Rendered images with source text:
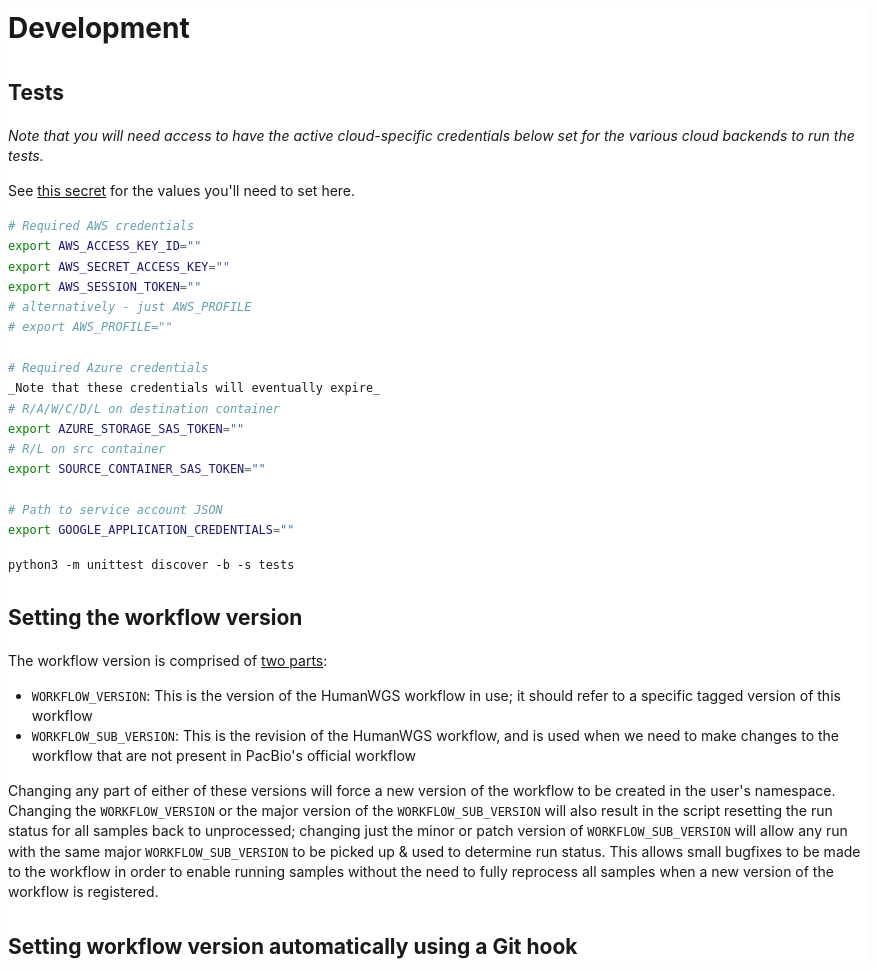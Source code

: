 # Development

## Tests

_Note that you will need access to have the active cloud-specific credentials below set for the various cloud backends to run the tests._

See [this secret](https://start.1password.com/open/i?a=7NPE3CP55BHD5FCTKGQYWMT2XU&v=tyykwlqgisiv33exjxnnln3434&i=lltbwiedpo7igirwlhmo27jz3e&h=team-dnastack.1password.com) for the values you'll need to set here.

```bash
# Required AWS credentials
export AWS_ACCESS_KEY_ID=""
export AWS_SECRET_ACCESS_KEY=""
export AWS_SESSION_TOKEN=""
# alternatively - just AWS_PROFILE
# export AWS_PROFILE=""

# Required Azure credentials
_Note that these credentials will eventually expire_
# R/A/W/C/D/L on destination container
export AZURE_STORAGE_SAS_TOKEN=""
# R/L on src container
export SOURCE_CONTAINER_SAS_TOKEN=""

# Path to service account JSON
export GOOGLE_APPLICATION_CREDENTIALS=""
```

`python3 -m unittest discover -b -s tests`

## Setting the workflow version

The workflow version is comprised of [two parts](https://github.com/DNAstack/hifi-solves-run-humanwgs/blob/main/hifi_solves_run_humanwgs/constants.py#L3-L4):

- `WORKFLOW_VERSION`: This is the version of the HumanWGS workflow in use; it should refer to a specific tagged version of this workflow
- `WORKFLOW_SUB_VERSION`: This is the revision of the HumanWGS workflow, and is used when we need to make changes to the workflow that are not present in PacBio's official workflow

Changing any part of either of these versions will force a new version of the workflow to be created in the user's namespace. Changing the `WORKFLOW_VERSION` or the major version of the `WORKFLOW_SUB_VERSION` will also result in the script resetting the run status for all samples back to unprocessed; changing just the minor or patch version of `WORKFLOW_SUB_VERSION` will allow any run with the same major `WORKFLOW_SUB_VERSION` to be picked up & used to determine run status. This allows small bugfixes to be made to the workflow in order to enable running samples without the need to fully reprocess all samples when a new version of the workflow is registered.

## Setting workflow version automatically using a Git hook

Exercise brief:
Go line by line through the entries above and tally those that hold the word "just"; give the tally alone.

Exercise output:
2